The college years are a time of great flux. Students are living on their own for the first time, and many haven’t settled on a major, let alone a career. It’s also a time when many major psychiatric illnesses first manifest themselves. The mounting pressures of young adulthood, coupled with mental illness, can lead some college students to suicide, the second leading cause of death among this age group, behind auto accidents, according to the Suicide and Mental Health Association International (SMHAI). National Suicide Prevention Week, September 9 to 15, 2007, is observed annually to promote awareness about suicide and ways to prevent it.

Suicide rates in young people have more than tripled in the past 30 years, according to SMHAI. The most dramatic increase occurred in two traditionally college-age groups: among 15-to-24-year-olds the rate shot up 312 percent, and among 20-to-24-year-olds the rate went up 163 percent.

“The years that a student is in college are complex developmentally, because a student is sometimes beginning to really forge an individual identity, and that can be fraught with some angst and some difficulty,” says Margaret Ross, director of behavioral medicine at BU’s Student Health Services. “It’s sometimes the first time the student has been far from home, if not geographically then emotionally, and trying to manage daily living without anyone there to help can be challenging and sometimes stressful.” 

Students also have lots of questions about their future, says Ross, and yet they don’t have the experience to know that they can handle life’s challenges.

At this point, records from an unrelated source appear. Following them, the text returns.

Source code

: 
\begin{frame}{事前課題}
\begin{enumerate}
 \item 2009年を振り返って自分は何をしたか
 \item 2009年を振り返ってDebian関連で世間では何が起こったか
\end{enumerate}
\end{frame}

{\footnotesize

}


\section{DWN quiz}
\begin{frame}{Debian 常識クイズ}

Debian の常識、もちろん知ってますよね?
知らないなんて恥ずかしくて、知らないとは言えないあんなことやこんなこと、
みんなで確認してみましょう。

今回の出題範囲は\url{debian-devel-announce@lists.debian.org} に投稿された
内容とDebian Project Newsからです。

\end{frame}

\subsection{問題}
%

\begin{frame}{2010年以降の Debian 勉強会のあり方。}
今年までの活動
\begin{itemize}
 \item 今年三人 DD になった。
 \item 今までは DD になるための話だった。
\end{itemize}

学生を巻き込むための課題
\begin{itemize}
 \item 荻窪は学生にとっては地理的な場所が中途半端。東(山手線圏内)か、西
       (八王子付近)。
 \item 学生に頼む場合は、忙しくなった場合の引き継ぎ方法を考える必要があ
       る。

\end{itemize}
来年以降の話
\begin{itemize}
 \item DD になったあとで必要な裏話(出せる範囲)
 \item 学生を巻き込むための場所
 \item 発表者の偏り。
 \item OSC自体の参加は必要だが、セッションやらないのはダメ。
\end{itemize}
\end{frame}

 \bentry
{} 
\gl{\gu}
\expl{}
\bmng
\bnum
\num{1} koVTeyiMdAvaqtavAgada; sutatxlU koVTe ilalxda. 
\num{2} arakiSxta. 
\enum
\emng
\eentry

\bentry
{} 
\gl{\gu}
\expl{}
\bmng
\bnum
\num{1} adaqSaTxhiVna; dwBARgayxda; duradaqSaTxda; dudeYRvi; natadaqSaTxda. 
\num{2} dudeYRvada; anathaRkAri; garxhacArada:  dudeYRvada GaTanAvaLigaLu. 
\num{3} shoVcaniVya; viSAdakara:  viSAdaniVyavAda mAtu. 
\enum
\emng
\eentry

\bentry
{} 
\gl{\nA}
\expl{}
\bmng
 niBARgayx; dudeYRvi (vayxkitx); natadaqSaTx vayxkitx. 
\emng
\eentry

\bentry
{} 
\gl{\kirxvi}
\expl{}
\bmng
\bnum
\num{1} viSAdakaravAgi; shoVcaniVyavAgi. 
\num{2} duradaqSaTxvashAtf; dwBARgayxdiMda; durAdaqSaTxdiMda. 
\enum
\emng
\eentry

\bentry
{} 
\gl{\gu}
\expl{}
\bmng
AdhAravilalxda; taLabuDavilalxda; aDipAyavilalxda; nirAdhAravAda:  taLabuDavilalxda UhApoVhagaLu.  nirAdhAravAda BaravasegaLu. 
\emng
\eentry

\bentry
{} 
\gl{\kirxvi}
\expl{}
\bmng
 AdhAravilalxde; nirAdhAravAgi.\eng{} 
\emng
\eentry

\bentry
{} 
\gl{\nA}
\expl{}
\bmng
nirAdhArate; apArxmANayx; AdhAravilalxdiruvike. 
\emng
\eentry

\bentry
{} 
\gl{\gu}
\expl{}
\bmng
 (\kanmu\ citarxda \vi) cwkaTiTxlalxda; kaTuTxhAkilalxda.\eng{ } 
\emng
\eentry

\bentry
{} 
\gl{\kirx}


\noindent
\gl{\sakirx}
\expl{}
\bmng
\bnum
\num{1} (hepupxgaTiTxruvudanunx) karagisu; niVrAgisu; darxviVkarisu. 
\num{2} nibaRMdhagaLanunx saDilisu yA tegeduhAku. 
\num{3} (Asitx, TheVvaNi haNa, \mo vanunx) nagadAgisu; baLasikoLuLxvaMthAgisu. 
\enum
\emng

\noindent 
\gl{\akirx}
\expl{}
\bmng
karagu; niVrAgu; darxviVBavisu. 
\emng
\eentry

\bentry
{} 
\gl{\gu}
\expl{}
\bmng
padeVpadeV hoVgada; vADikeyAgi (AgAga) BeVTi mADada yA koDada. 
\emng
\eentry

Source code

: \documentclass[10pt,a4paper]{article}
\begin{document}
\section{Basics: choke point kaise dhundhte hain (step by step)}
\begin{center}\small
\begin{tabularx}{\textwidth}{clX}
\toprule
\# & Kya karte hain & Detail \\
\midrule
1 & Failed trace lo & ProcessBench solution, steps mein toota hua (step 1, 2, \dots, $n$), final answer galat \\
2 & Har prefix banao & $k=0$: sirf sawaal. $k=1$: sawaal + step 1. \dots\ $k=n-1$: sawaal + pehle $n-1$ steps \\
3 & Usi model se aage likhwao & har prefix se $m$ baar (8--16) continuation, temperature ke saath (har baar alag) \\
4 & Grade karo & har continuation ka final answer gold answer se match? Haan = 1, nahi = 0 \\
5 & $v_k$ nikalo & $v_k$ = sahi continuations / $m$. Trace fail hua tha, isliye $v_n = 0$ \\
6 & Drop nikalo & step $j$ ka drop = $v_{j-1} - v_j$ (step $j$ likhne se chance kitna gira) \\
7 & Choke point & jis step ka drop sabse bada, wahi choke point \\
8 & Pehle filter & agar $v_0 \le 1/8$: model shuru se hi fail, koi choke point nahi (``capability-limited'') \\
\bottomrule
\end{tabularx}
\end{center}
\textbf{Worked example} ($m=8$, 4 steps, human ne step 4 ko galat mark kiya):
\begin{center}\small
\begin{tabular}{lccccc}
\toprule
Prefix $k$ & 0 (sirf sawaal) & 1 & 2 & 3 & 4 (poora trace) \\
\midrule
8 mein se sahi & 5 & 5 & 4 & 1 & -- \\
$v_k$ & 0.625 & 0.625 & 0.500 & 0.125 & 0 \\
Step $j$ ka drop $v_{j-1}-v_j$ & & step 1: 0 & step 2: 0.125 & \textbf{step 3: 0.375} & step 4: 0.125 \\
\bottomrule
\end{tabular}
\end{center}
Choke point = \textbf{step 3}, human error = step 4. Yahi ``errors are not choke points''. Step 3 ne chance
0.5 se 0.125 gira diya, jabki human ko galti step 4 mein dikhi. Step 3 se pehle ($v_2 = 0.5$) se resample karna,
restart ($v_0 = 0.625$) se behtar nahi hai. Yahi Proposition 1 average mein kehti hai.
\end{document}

“What people want to do with their lives is harder to figure out,” she says. “A lot of young people are doing amazing things around the world to make it a better place, but the options are so huge — going abroad, doing AIDS research in Rwanda — people are expected to grow up quickly in order to accomplish these very big goals.”

Ross adds that young people today face mounting external stresses that previous generations didn’t: the sexual revolution, which has led to confusion about gender roles; a greater expectation of using drugs and alcohol; difficulties in managing finances; and the increasing dissolution of the nuclear family, which has led to increased instability among young people.

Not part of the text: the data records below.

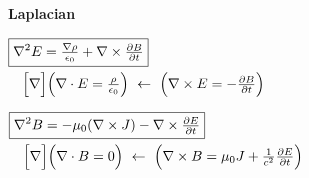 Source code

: \documentclass[12pt]{article}
\begin{document}
\vfill
\textbf{Laplacian}\\[10pt]
\begin{minipage}[t]{.48\textwidth}
	\(\begin{aligned}
		& \boxed{ \nabla^2 E = \tfrac{\nabla \rho}{\epsilon_0} + \nabla \times \tfrac{\partial B}{\partial t} }\\
		& \hspace{10pt} \Bigl[ \nabla \Bigr] \Bigl( \nabla \cdot E = \tfrac{\rho}{\epsilon_0} \Bigr)
			\ \leftarrow\ \Bigl( \nabla \times E = - \tfrac{\partial B}{\partial t} \Bigr)
	\end{aligned}\)
\end{minipage}
\hfill
\begin{minipage}[t]{.48\textwidth}
	\(\begin{aligned}
		& \boxed{ \nabla^2 B = - \mu_0 (\nabla \times J) - \nabla \times \tfrac{\partial E}{\partial t} }\\
		& \hspace{10pt} \Bigl[ \nabla \Bigr] \Bigl( \nabla \cdot B = 0 \Bigr)
			\ \leftarrow\ \Bigl( \nabla \times B = \mu_0 J + \tfrac{1}{c^2} \tfrac{\partial E}{\partial t} \Bigr)
	\end{aligned}\)
\end{minipage}
\end{document}
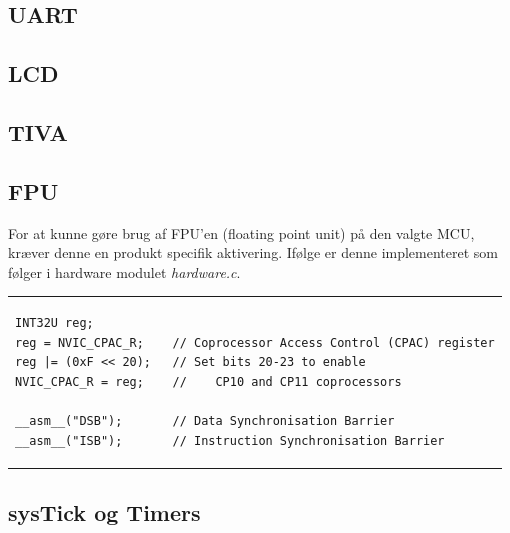 \subsection{UART}\label{subsec:uart}

\subsection{LCD}
\subsection{TIVA}

\subsection{FPU}
For at kunne gøre brug af FPU'en (floating point unit) på den valgte MCU, kræver denne en produkt specifik aktivering.
Ifølge \cite[afsnit 3.1.5.7 s. 132]{tm4c123gh6pm} er denne implementeret som følger i hardware modulet \textit{hardware.c}.

\begin{tabular}{l}
\begin{lstlisting}[title=init\_FPU()]
INT32U reg;
reg = NVIC_CPAC_R;    // Coprocessor Access Control (CPAC) register
reg |= (0xF << 20);   // Set bits 20-23 to enable 
NVIC_CPAC_R = reg;    // 	CP10 and CP11 coprocessors

__asm__("DSB");       // Data Synchronisation Barrier
__asm__("ISB");       // Instruction Synchronisation Barrier
\end{lstlisting}
\end{tabular}

\subsection{sysTick og Timers}


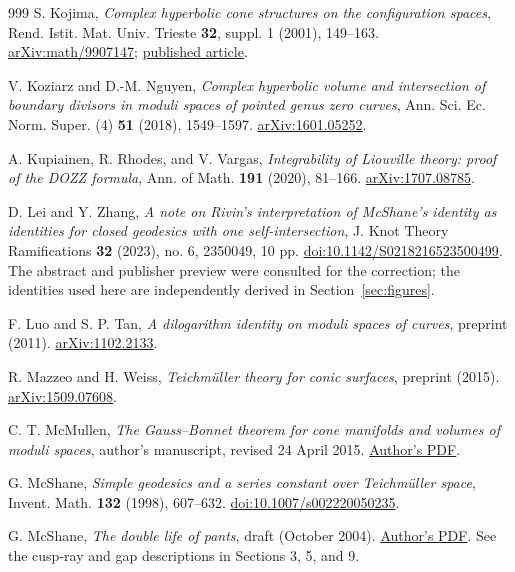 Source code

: \documentclass[11pt,a4paper]{article}
\numberwithin{equation}{section}
\theoremstyle{definition}
\theoremstyle{remark}
\begin{document}
\begin{thebibliography}{999}
S. Kojima,
\emph{Complex hyperbolic cone structures on the configuration spaces},
Rend. Istit. Mat. Univ. Trieste \textbf{32}, suppl. 1 (2001), 149--163.
\href{https://arxiv.org/abs/math/9907147}{arXiv:math/9907147};
\href{https://rendiconti.dmi.units.it/volumi/32s1/09.pdf}{published article}.

V. Koziarz and D.-M. Nguyen,
\emph{Complex hyperbolic volume and intersection of boundary divisors in
moduli spaces of pointed genus zero curves},
Ann. Sci. Ec. Norm. Super. (4) \textbf{51} (2018), 1549--1597.
\href{https://arxiv.org/abs/1601.05252}{arXiv:1601.05252}.

A. Kupiainen, R. Rhodes, and V. Vargas,
\emph{Integrability of Liouville theory: proof of the DOZZ formula},
Ann. of Math. \textbf{191} (2020), 81--166.
\href{https://arxiv.org/abs/1707.08785}{arXiv:1707.08785}.

D. Lei and Y. Zhang,
\emph{A note on Rivin's interpretation of McShane's identity as identities
for closed geodesics with one self-intersection},
J. Knot Theory Ramifications \textbf{32} (2023), no. 6, 2350049, 10 pp.
\href{https://doi.org/10.1142/S0218216523500499}{doi:10.1142/S0218216523500499}.
The abstract and publisher preview were consulted for the correction;
the identities used here are independently derived in Section~\ref{sec:figures}.

F. Luo and S. P. Tan,
\emph{A dilogarithm identity on moduli spaces of curves},
preprint (2011).
\href{https://arxiv.org/abs/1102.2133}{arXiv:1102.2133}.

R. Mazzeo and H. Weiss,
\emph{Teichm\"uller theory for conic surfaces}, preprint (2015).
\href{https://arxiv.org/abs/1509.07608}{arXiv:1509.07608}.

C. T. McMullen,
\emph{The Gauss--Bonnet theorem for cone manifolds and volumes of moduli spaces},
author's manuscript, revised 24 April 2015.
\href{https://people.math.harvard.edu/~ctm/papers/home/text/papers/gb/gb.pdf}{Author's PDF}.

G. McShane,
\emph{Simple geodesics and a series constant over Teichm\"uller space},
Invent. Math. \textbf{132} (1998), 607--632.
\href{https://doi.org/10.1007/s002220050235}{doi:10.1007/s002220050235}.

G. McShane,
\emph{The double life of pants}, draft (October 2004).
\href{https://macbuse.github.io/M2R_2019/shearsAgain.pdf}{Author's PDF}.
See the cusp-ray and gap descriptions in Sections 3, 5, and 9.


\end{thebibliography}
\end{document}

“Growing up is challenging in general, but there are many factors that make it harder to come of age now,” says Ross. “Technology has made the pace of life so fast. There is the expectation that things are turned around instantly, and there is never a break or a time to relax.”

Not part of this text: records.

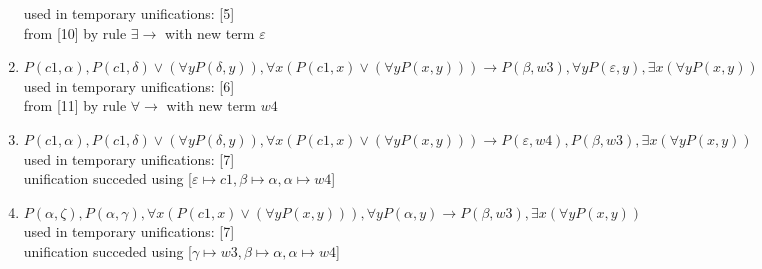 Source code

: \begin{enumerate}
  used in temporary unifications: [5]\\
 from [10] by rule $\exists \rightarrow $ with new term $\varepsilon$
\item $P(c1, \alpha), P(c1, \delta)  \vee  ( \forall  y P(\delta, y)),  \forall  x (P(c1, x)  \vee  ( \forall  y P(x, y))) \rightarrow  P(\beta, w3),  \forall  y P(\varepsilon, y),  \exists  x ( \forall  y P(x, y))$\\
  used in temporary unifications: [6]\\
 from [11] by rule $\forall \rightarrow $ with new term $w4$
\item $P(c1, \alpha), P(c1, \delta)  \vee  ( \forall  y P(\delta, y)),  \forall  x (P(c1, x)  \vee  ( \forall  y P(x, y))) \rightarrow  P(\varepsilon, w4), P(\beta, w3),  \exists  x ( \forall  y P(x, y))$\\
  used in temporary unifications: [7]\\ 
 unification succeded using [$\varepsilon \mapsto c1, \beta \mapsto \alpha, \alpha \mapsto w4$]
\item $P(\alpha, \zeta), P(\alpha, \gamma),  \forall  x (P(c1, x)  \vee  ( \forall  y P(x, y))),  \forall  y P(\alpha, y) \rightarrow  P(\beta, w3),  \exists  x ( \forall  y P(x, y))$\\
  used in temporary unifications: [7]\\ 
 unification succeded using [$\gamma \mapsto w3, \beta \mapsto \alpha, \alpha \mapsto w4$]
\end{enumerate}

And this is just the case for young people dealing with “normal” issues, Ross says. But some students face mental illnesses, many of which develop during the late teens and early 20s. “It’s just the natural history of these illnesses,” she says. “Someone might have a first episode of bipolar instability or an underlying disorder, such as schizophrenia or an anxiety disorder.”

BU students can find help, says Ross. “There is always someone to go to, there is always a reason to hope, and always a way out of suicide,” she says. Since arriving on campus in late July, she has been impressed with the number of organizations that offer assistance, such as Student Health Services, the Office of Residence Life, the Office of the Dean of Students, the Center for Anxiety and Related Disorders, and the Danielsen Institute.

“It doesn’t matter where a student goes first, there is always help,” Ross says.